Similarly, if the cow has a positive direct test (fecal PCR or culture) and you are serious about JD control, then that cow should go immediately to the top of your cull list. The test tells you that she is already shedding in detectable levels and sharing it with the rest of the herd. The longer she stays, the more time she has to contaminate the environment (including the calving pen) and the higher the probability that she'll have a chance to infect other animals.
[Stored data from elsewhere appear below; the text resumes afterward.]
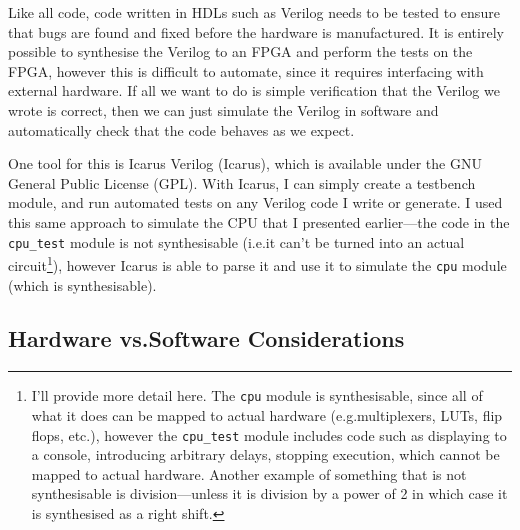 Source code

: \documentclass[12pt]{article}
\begin{document}
Like all code, code written in HDLs such as Verilog needs to be tested to ensure that bugs are found and fixed before the hardware is manufactured. It is entirely possible to synthesise the Verilog to an FPGA and perform the tests on the FPGA, however this is difficult to automate, since it requires interfacing with external hardware. If all we want to do is simple verification that the Verilog we wrote is correct, then we can just simulate the Verilog in software and automatically check that the code behaves as we expect.

One tool for this is Icarus Verilog (Icarus), which is available under the GNU General Public License (GPL). With Icarus, I can simply create a testbench module, and run automated tests on any Verilog code I write or generate. I used this same approach to simulate the CPU that I presented earlier---the code in the \lstinline[language=Verilog]|cpu_test| module is not synthesisable (i.e.\@ it can't be turned into an actual circuit\footnote{I'll provide more detail here. The \lstinline[language=Verilog]|cpu| module is synthesisable, since all of what it does can be mapped to actual hardware (e.g.\@ multiplexers, LUTs, flip flops, etc.\@), however the \lstinline[language=Verilog]|cpu_test| module includes code such as displaying to a console, introducing arbitrary delays, stopping execution, which cannot be mapped to actual hardware. Another example of something that is not synthesisable is division---unless it is division by a power of 2 in which case it is synthesised as a right shift.}), however Icarus is able to parse it and use it to simulate the \lstinline[language=Verilog]|cpu| module (which is synthesisable).

\subsection{Hardware vs.\@ Software Considerations}
\end{document}
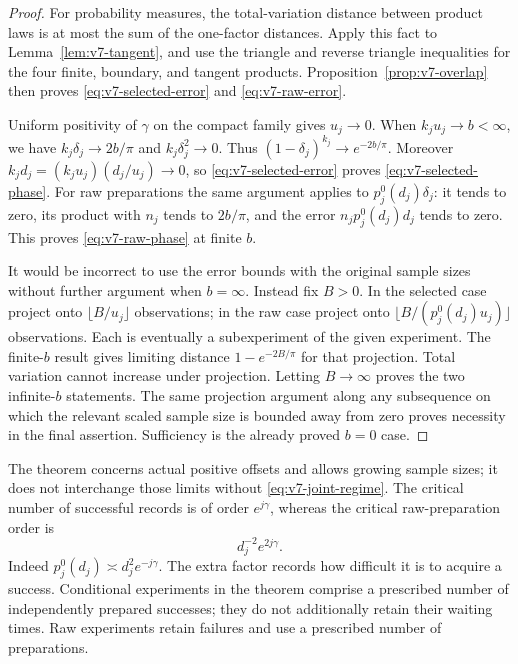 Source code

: \begin{proof}
For probability measures, the total-variation distance between product laws is at most the sum of the one-factor distances. Apply this fact to Lemma~\ref{lem:v7-tangent}, and use the triangle and reverse triangle inequalities for the four finite, boundary, and tangent products. Proposition~\ref{prop:v7-overlap} then proves \eqref{eq:v7-selected-error} and \eqref{eq:v7-raw-error}.

Uniform positivity of $\gamma$ on the compact family gives $u_j\to0$. When $k_ju_j\to b<\infty$, we have $k_j\delta_j\to2b/\pi$ and $k_j\delta_j^2\to0$. Thus $(1-\delta_j)^{k_j}\to e^{-2b/\pi}$. Moreover $k_jd_j=(k_ju_j)(d_j/u_j)\to0$, so \eqref{eq:v7-selected-error} proves \eqref{eq:v7-selected-phase}. For raw preparations the same argument applies to $p_j^0(d_j)\delta_j$: it tends to zero, its product with $n_j$ tends to $2b/\pi$, and the error $n_jp_j^0(d_j)d_j$ tends to zero. This proves \eqref{eq:v7-raw-phase} at finite $b$.

It would be incorrect to use the error bounds with the original sample sizes without further argument when $b=\infty$. Instead fix $B>0$. In the selected case project onto $\lfloor B/u_j\rfloor$ observations; in the raw case project onto $\lfloor B/(p_j^0(d_j)u_j)\rfloor$ observations. Each is eventually a subexperiment of the given experiment. The finite-$b$ result gives limiting distance $1-e^{-2B/\pi}$ for that projection. Total variation cannot increase under projection. Letting $B\to\infty$ proves the two infinite-$b$ statements. The same projection argument along any subsequence on which the relevant scaled sample size is bounded away from zero proves necessity in the final assertion. Sufficiency is the already proved $b=0$ case.
\end{proof}

The theorem concerns actual positive offsets and allows growing sample sizes; it does not interchange those limits without \eqref{eq:v7-joint-regime}. The critical number of successful records is of order $e^{j\gamma}$, whereas the critical raw-preparation order is
\begin{equation}\label{eq:v7-critical-cost}
                        d_j^{-2}e^{2j\gamma}.
\end{equation}
Indeed $p_j^0(d_j)\asymp d_j^2e^{-j\gamma}$. The extra factor records how difficult it is to acquire a success. Conditional experiments in the theorem comprise a prescribed number of independently prepared successes; they do not additionally retain their waiting times. Raw experiments retain failures and use a prescribed number of preparations.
In conclusion, ask about the JD herd status of the source herd before bringing cows onto your farm and recognize that not every ELISA positive cow should be culled. You need to use all the information given to you to make an informed decision and remove cows that are known shedders to reduce environmental contamination and infection risk to aid in JD control on your farm. Regardless of the test used, avoid calving cows with a positive test result in the calving area and do not feed their colostrum or milk to your replacement heifers. Please talk to your herd veterinarian to select the right testing regime for your herd and to assist with the interpretation of test results.